> Problem to work on:
All lines holding the string "mail" should be copied from the data below.

Saved data entries

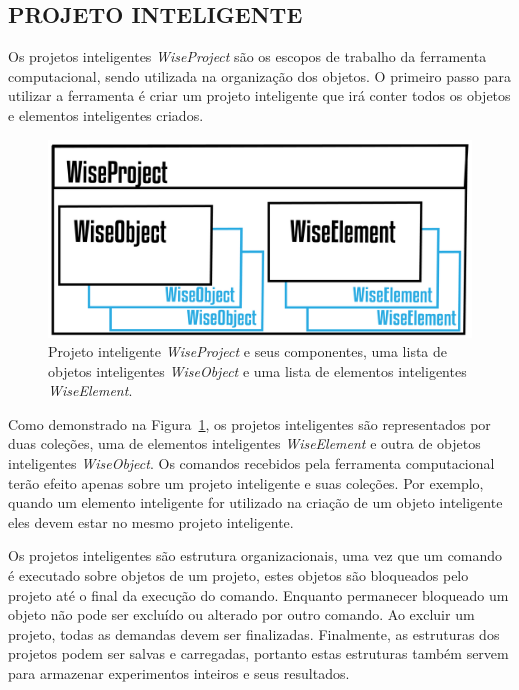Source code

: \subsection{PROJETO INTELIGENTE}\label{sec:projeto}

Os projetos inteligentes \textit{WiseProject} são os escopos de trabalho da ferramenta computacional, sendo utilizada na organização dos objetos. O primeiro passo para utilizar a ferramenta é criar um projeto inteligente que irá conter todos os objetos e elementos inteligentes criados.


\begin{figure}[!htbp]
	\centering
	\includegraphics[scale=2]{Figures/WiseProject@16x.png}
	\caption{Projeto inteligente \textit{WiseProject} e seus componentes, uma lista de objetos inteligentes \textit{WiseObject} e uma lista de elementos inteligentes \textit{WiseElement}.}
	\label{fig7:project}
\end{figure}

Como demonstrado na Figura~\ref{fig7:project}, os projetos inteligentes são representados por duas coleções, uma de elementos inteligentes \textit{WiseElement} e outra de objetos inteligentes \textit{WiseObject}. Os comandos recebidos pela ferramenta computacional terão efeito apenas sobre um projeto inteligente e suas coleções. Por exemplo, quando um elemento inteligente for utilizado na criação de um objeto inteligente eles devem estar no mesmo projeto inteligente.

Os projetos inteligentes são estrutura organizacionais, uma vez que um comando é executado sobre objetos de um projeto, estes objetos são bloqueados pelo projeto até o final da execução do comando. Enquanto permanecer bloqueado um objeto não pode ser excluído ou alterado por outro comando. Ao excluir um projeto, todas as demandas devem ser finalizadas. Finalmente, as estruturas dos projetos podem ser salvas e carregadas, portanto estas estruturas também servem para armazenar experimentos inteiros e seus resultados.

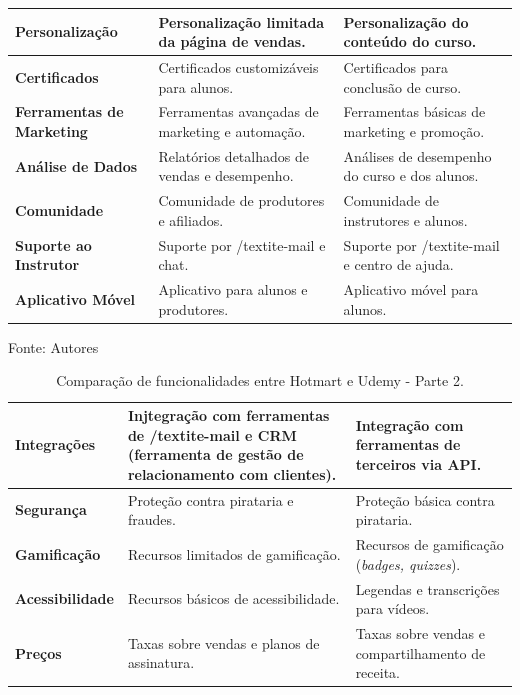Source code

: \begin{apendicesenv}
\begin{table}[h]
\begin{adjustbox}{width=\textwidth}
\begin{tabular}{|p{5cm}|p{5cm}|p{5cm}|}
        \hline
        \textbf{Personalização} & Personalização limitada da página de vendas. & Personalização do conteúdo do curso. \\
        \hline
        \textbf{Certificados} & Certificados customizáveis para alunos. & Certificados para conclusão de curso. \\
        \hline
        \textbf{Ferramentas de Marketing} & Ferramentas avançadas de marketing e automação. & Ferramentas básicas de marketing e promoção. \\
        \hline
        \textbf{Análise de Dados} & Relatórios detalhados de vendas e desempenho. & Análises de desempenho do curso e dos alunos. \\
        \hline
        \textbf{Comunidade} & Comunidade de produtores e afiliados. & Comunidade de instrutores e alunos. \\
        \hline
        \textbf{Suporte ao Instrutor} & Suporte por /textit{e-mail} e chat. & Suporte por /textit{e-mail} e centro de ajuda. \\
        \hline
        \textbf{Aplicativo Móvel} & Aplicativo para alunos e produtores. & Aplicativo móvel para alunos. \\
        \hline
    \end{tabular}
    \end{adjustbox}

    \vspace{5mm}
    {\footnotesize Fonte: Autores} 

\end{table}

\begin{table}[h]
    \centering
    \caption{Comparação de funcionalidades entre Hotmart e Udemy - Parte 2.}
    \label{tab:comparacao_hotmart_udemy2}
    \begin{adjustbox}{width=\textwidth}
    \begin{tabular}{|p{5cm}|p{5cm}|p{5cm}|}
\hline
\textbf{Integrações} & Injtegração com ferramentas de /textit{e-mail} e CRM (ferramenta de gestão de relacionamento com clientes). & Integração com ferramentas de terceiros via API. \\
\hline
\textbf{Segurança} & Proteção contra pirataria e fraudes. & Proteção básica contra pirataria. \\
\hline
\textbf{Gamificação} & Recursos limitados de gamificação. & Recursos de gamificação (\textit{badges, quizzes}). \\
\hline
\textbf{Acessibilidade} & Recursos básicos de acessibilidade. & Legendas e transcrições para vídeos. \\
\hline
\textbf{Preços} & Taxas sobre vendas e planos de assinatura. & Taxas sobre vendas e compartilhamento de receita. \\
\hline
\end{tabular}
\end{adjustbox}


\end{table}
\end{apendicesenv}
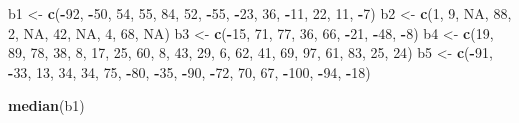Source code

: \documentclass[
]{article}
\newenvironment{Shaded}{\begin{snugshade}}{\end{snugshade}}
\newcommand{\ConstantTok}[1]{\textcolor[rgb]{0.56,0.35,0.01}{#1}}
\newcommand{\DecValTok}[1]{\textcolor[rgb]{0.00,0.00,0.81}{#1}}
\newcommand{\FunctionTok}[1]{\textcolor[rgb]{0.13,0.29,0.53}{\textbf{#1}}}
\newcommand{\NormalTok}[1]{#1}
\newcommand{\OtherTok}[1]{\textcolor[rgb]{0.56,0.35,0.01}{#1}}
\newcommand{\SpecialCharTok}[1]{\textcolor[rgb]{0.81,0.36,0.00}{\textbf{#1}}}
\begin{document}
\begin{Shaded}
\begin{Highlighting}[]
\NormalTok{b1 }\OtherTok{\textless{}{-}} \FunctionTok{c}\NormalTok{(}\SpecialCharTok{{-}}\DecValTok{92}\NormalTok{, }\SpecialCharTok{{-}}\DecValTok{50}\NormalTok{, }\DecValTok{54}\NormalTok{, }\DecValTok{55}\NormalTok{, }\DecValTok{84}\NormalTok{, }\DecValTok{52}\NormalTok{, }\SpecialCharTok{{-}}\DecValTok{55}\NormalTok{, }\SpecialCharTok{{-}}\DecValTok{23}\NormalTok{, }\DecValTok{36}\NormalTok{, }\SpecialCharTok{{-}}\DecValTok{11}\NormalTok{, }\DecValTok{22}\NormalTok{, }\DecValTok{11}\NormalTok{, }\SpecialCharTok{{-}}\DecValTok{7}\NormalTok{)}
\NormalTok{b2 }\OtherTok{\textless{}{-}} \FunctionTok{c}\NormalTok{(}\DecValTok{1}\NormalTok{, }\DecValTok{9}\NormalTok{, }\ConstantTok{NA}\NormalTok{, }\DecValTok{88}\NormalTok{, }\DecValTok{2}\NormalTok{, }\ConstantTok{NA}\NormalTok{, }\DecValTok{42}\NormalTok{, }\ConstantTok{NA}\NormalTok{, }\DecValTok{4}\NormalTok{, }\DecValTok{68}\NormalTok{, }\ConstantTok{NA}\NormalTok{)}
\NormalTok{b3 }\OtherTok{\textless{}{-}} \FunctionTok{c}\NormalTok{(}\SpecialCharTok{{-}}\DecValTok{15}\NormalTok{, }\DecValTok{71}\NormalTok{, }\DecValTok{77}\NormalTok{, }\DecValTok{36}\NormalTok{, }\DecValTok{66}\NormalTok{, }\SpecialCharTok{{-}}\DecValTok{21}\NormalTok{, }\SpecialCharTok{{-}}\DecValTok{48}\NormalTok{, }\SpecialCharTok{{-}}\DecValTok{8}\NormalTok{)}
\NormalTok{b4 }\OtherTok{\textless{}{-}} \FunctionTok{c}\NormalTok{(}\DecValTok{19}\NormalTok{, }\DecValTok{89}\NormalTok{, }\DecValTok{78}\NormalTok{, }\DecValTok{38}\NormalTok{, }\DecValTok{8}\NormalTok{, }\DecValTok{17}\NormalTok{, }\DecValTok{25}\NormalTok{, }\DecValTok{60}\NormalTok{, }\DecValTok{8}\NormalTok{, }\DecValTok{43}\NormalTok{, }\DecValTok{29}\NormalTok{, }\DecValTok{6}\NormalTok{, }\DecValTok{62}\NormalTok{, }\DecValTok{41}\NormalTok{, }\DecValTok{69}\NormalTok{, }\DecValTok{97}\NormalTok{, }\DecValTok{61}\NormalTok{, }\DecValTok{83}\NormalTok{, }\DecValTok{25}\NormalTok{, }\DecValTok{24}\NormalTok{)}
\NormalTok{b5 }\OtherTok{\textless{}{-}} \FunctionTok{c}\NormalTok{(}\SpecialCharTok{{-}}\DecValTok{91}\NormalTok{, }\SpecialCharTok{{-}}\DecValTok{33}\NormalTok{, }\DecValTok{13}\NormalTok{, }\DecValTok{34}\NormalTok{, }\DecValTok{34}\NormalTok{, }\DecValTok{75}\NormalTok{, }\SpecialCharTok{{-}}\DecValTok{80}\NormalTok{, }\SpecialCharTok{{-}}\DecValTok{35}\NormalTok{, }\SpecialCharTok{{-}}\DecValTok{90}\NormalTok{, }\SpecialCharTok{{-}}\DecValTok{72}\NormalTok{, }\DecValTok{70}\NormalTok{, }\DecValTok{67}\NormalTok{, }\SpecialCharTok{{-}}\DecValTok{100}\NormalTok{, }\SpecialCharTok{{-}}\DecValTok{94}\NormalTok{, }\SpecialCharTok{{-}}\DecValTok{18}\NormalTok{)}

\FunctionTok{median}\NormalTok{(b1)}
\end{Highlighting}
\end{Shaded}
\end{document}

> Answer to this exercise:
        \textbf{Suporte ao Instrutor} & Suporte por /textit{e-mail} e chat. & Suporte por /textit{e-mail} e centro de ajuda. \\
\textbf{Integrações} & Injtegração com ferramentas de /textit{e-mail} e CRM (ferramenta de gestão de relacionamento com clientes). & Integração com ferramentas de terceiros via API. \\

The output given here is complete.